Modify bread recipe for dinner rolls

My standard bread is a slight mod of the basic Tartine bread recipe. I double the percentage of whole wheat flour and add the same amount of steel cut oats as whole wheat (I use organic sprouted whole wheat flour). I pre-hydrate the steel cut oats with 70 percent boiling water, and let it hydrate for about an hour before adding to the rest of the bread dough. I add the oats when I mix in the salt and extra water. It produces a bread with a flavor I love, nice chewy crumb, and thick chewy crust.

 

I want to mod this to reduce the chewiness/toughness of the crust and soften the crumb just a bit, and use it for dinner rolls. I'm looking for suggestions on what to add/change. Here's the bread recipe:

 

100 g active, fed sourdough starter

340 g water

100 g steel cut oats

70 g boiling water

100 g sprouted whole wheat flour

400 g bread flour

10 g salt

25 g water

 

I'm considering replacing 50 g of the bread flour with 50 g of light rye flour to change the flavor just a bit.

 

What do I add/change to reduce the toughness of the crust and soften the crumb? Egg? OIl? Milk? And how much do I add, and then how much of what should I reduce?

 

Thanks.

Don

pmccool's picture
pmccool

Pun fully intended.

Possibilities include: substitute milk (not skim) for water, add fat of your choice (I prefer the flavor of butter), add an egg or two (remember to reduce water/milk to offset the additional water in the eggs).  Adding mashed potato will also soften the buns.

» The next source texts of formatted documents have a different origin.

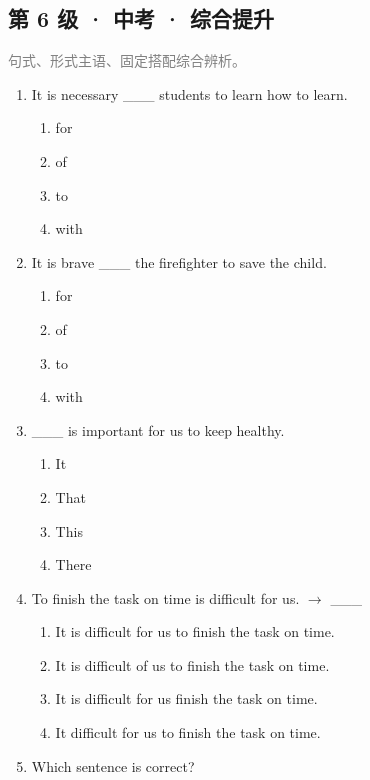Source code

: \documentclass[11pt,a4paper]{ctexart}
\begin{document}
\subsection*{第 6 级 · 中考 · 综合提升}
\noindent\textcolor{gray}{句式、形式主语、固定搭配综合辨析。}\par\smallskip
\begin{enumerate}[leftmargin=*,itemsep=4pt]
\item It is necessary \_\_\_ students to learn how to learn.
\begin{enumerate}[label=\Alph*.,leftmargin=2em,itemsep=1pt,topsep=2pt]
\item for
\item of
\item to
\item with
\end{enumerate}
\item It is brave \_\_\_ the firefighter to save the child.
\begin{enumerate}[label=\Alph*.,leftmargin=2em,itemsep=1pt,topsep=2pt]
\item for
\item of
\item to
\item with
\end{enumerate}
\item \_\_\_ is important for us to keep healthy.
\begin{enumerate}[label=\Alph*.,leftmargin=2em,itemsep=1pt,topsep=2pt]
\item It
\item That
\item This
\item There
\end{enumerate}
\item To finish the task on time is difficult for us. $\rightarrow$ \_\_\_
\begin{enumerate}[label=\Alph*.,leftmargin=2em,itemsep=1pt,topsep=2pt]
\item It is difficult for us to finish the task on time.
\item It is difficult of us to finish the task on time.
\item It is difficult for us finish the task on time.
\item It difficult for us to finish the task on time.
\end{enumerate}
\item Which sentence is correct?
\begin{enumerate}[label=\Alph*.,leftmargin=2em,itemsep=1pt,topsep=2pt]

\end{enumerate}
\end{enumerate}
\end{document}
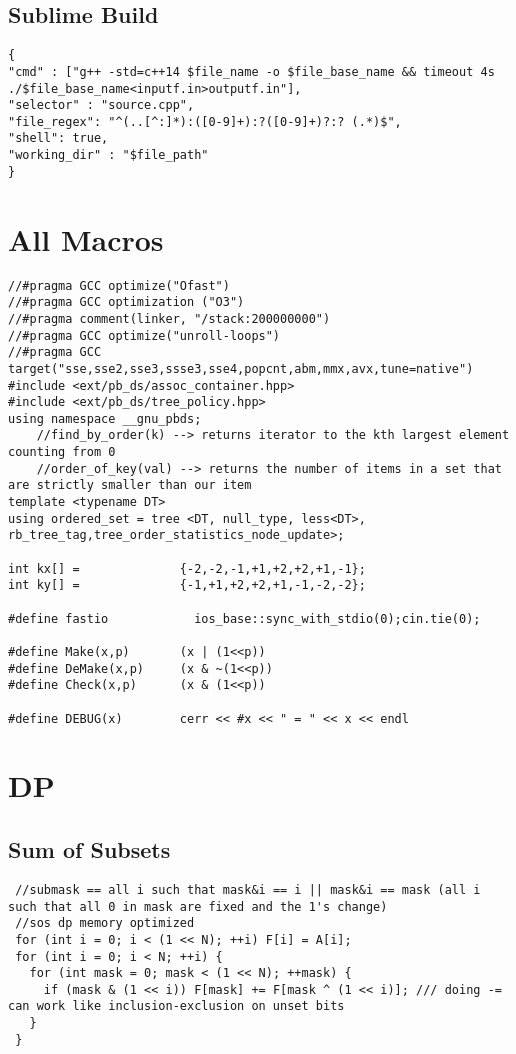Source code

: \documentclass[10pt,a4paper,onesided]{article}
\begin{document}
\begin{multicols*}{3}
\tableofcontents
\newpage
{}
\subsection*{Sublime Build}
    \begin{lstlisting}
{
"cmd" : ["g++ -std=c++14 $file_name -o $file_base_name && timeout 4s ./$file_base_name<inputf.in>outputf.in"], 
"selector" : "source.cpp",
"file_regex": "^(..[^:]*):([0-9]+):?([0-9]+)?:? (.*)$",
"shell": true,
"working_dir" : "$file_path"
}
    \end{lstlisting}
\section{All Macros}
\begin{lstlisting}
//#pragma GCC optimize("Ofast")
//#pragma GCC optimization ("O3")
//#pragma comment(linker, "/stack:200000000")
//#pragma GCC optimize("unroll-loops")
//#pragma GCC target("sse,sse2,sse3,ssse3,sse4,popcnt,abm,mmx,avx,tune=native")
#include <ext/pb_ds/assoc_container.hpp>
#include <ext/pb_ds/tree_policy.hpp>
using namespace __gnu_pbds;
    //find_by_order(k) --> returns iterator to the kth largest element counting from 0
    //order_of_key(val) --> returns the number of items in a set that are strictly smaller than our item
template <typename DT> 
using ordered_set = tree <DT, null_type, less<DT>, rb_tree_tag,tree_order_statistics_node_update>;

int kx[] =              {-2,-2,-1,+1,+2,+2,+1,-1};
int ky[] =              {-1,+1,+2,+2,+1,-1,-2,-2};

#define fastio            ios_base::sync_with_stdio(0);cin.tie(0);

#define Make(x,p)       (x | (1<<p))
#define DeMake(x,p)     (x & ~(1<<p))
#define Check(x,p)      (x & (1<<p))

#define DEBUG(x)        cerr << #x << " = " << x << endl

\end{lstlisting}
\section{DP}
\subsection{Sum of Subsets}
\begin{lstlisting}
 //submask == all i such that mask&i == i || mask&i == mask (all i such that all 0 in mask are fixed and the 1's change)
 //sos dp memory optimized
 for (int i = 0; i < (1 << N); ++i) F[i] = A[i];
 for (int i = 0; i < N; ++i) {
   for (int mask = 0; mask < (1 << N); ++mask) {
     if (mask & (1 << i)) F[mask] += F[mask ^ (1 << i)]; /// doing -= can work like inclusion-exclusion on unset bits
   }
 } 
\end{lstlisting}

\end{multicols*}
\end{document}
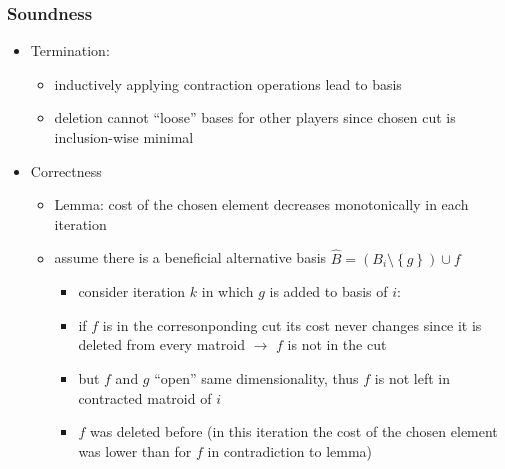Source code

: \documentclass{beamer}
\newcommand{\set}[1]{\left\{#1\right\}}
\begin{document}
\begin{frame}
  \frametitle{Soundness}
  \begin{itemize}
    \item Termination:
      \begin{itemize}
        \item inductively applying contraction operations lead to basis
        \item deletion cannot \enquote{loose} bases for other players since
          chosen cut is inclusion-wise minimal
      \end{itemize}
    \item Correctness
      \begin{itemize}
        \item Lemma: cost of the chosen element decreases monotonically in each
          iteration
        \item assume there is a beneficial alternative basis
          $\hat{B} = (B_{i}\setminus\set{g})\cup{f}$
          \begin{itemize}
            \item consider iteration $k$ in which $g$ is added to basis of $i$:
            \item if $f$ is in the corresonponding cut its cost never changes
              since it is deleted from every matroid $\rightarrow$ $f$ is not
              in the cut
            \item but $f$ and $g$ \enquote{open} same dimensionality, thus $f$
              is not left in contracted matroid of $i$
            \item $f$ was deleted before (in this iteration the cost of the
              chosen element was lower than for $f$ in contradiction to lemma)
          \end{itemize}
      \end{itemize}
  \end{itemize}
\end{frame}
\end{document}
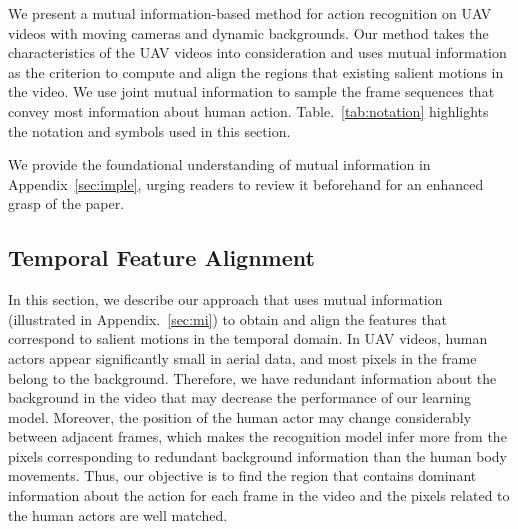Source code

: \documentclass[10pt,twocolumn,letterpaper]{article}
\begin{document}
We present a mutual information-based method for action recognition on UAV videos with moving cameras and dynamic backgrounds. Our method takes the characteristics of the UAV videos into consideration and uses mutual information as the criterion to compute and align the regions that existing salient motions in the video.
We use joint mutual information to sample the frame sequences that convey most information about human action. Table.~\ref{tab:notation} highlights the notation and symbols used in this section. {We provide the foundational understanding of mutual information in Appendix~\ref{sec:imple}, urging readers to review it beforehand for an enhanced grasp of the paper.
\begin{table}
\centering
{}
\caption{Notation and symbols used in the paper.}
\vspace{-9pt}
\label{tab:notation}
\end{table} 

\subsection{Temporal Feature Alignment}\label{sec:tfa}

In this section, we describe our approach that uses mutual information (illustrated in Appendix.~\ref{sec:mi}) to obtain and align the features that correspond to salient motions in the temporal domain. In UAV videos, human actors appear significantly small in aerial data, and most pixels in the frame belong to the background. Therefore, we have redundant information about the background in the video that may decrease the performance of our learning model. Moreover, the position of the human actor may change considerably between adjacent frames, which makes the recognition model infer more from the pixels corresponding to redundant background information than the human body movements.
Thus, our objective is to find the region that contains dominant information about the action for each frame in the video and the pixels related to the human actors are well matched.

}
\end{document}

I'd suggest looking at dinner roll recipes to get a sense of the relative proportions so that you can do the same thing with your recipe.  Note, too, that baking temperatures will be reduced, as will baking times; much like you see in those roll recipes.

Let us know how your finished rolls turn out.  It sounds like they should be pretty tasty with your starting point.

Paul

dabrownman's picture
dabrownman

If you weren't already  using a large oat soak, I would say do part of the flour Tang Zhong but you could always do one anyway.  I think for rolls I would grind the oat into flour too  Fat, lard is nice too for tenderness, egg and milk is wnat makes rolls.